John NagleJNC@XX.LCS.MIT.EDU ("J. Noel Chiappa") (08/05/86)
Right, I was referring to selective ACK's; i.e. a bit vector or an
array of ack ranges or something which allows you to say 'I did get this
stuff but not that' and describe holes, etc. (Just out of interest, protocol
archaelogists and old fogies may remember that the Xerox PUP BSP had such
ACK's!)
As far as the whole quesion of engineering tradeoffs on ACK's go,
there are a lot of different interacting factors and criteria. The two big
questions seem to be whether to ack packets or bytes, and whether to have
single or multiple ack's. (Following is expansion for those who aren't
familiar with the tradeoffs.)
The correct answer seems to be conditioned by a couple of design
criteria. The first is what effective data rates you expect to see, and the
second is what packet loss rate the system has. If you want high data rates,
either a) the net has to have an extremely low packet loss rate, or b) you
need a smarter acknowledgement strategy. In case b), it would seem that
since the overhead of processing ack's on a per byte basis is too high, the
thing to do is to do ack's on a per packet basis. It seems that in a lossy
system, ack'ing on a per byte basis (which allows retransmissions to be
coalesced) is the right thing for slow connections.
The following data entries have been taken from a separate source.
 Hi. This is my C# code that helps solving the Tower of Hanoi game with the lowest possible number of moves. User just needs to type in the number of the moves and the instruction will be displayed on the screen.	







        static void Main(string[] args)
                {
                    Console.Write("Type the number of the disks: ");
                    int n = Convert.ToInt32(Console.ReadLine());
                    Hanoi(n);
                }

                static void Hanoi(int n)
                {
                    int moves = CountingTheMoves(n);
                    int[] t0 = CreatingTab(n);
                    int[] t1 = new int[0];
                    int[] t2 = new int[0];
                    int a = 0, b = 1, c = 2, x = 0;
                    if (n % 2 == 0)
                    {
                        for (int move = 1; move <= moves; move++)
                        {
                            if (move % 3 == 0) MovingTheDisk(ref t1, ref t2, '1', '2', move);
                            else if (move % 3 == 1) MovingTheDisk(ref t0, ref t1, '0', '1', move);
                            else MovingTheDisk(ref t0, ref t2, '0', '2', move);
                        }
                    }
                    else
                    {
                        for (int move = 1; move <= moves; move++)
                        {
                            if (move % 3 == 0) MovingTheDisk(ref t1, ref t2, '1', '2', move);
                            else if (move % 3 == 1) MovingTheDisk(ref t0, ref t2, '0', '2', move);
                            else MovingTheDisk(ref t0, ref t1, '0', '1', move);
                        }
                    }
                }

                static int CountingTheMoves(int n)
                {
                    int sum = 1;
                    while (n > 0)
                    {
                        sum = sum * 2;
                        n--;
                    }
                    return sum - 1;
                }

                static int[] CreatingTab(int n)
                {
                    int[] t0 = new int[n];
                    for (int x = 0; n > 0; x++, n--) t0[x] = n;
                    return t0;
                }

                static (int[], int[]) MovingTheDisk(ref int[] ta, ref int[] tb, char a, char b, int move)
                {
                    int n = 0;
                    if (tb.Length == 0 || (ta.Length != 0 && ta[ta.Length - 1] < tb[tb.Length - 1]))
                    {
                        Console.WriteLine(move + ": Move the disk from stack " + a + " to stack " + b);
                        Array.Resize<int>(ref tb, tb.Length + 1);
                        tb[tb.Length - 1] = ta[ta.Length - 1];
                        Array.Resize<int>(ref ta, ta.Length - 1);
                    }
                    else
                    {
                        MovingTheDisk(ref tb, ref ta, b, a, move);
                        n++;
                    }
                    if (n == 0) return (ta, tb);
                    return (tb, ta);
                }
I'm not sure what the right answer is. I really don't go back far
enough to know what the discussions in the early days of TCP ('76 or so, I
would imagine) made of all the issues and tradeoffs. I talked to Dave Clark,
who does remember, and in retrospect the problem was fairly fully
understood; the impact of packet losses on high data rates transfers was
clear (although perhaps the degree to which a single loss could affect very
high speed transfers was not appreciated). Apparently, the system was
assumed to have a low loss rate, modulo congestion, which was supposed to be
handled via a separate mechanism. (The fact that the original design of this
mechanism didn't work and a new one has yet to be created is the cause of a
lot of our current problems.) The per-byte acks were part of the flow
control, which wanted to be on a per byte basis.
I guess we won't really know if the right decision was made until
the system as a whole either is made to obey the design criterion that is
currently being violated (low loss rates) or it proves impossible to meet
that constraint. In the latter case, a different mechanism would be
indicated.
It seems to be another case of the 'simple safety net' philosophy;
as long as some mechanism is not used much, it doesn't matter if the design
is optimal: it's used so rarely. Ack's are in precisely this boat: if you
don't lose many packets, you don't need a sophisticated ack strategy.
Noel
-------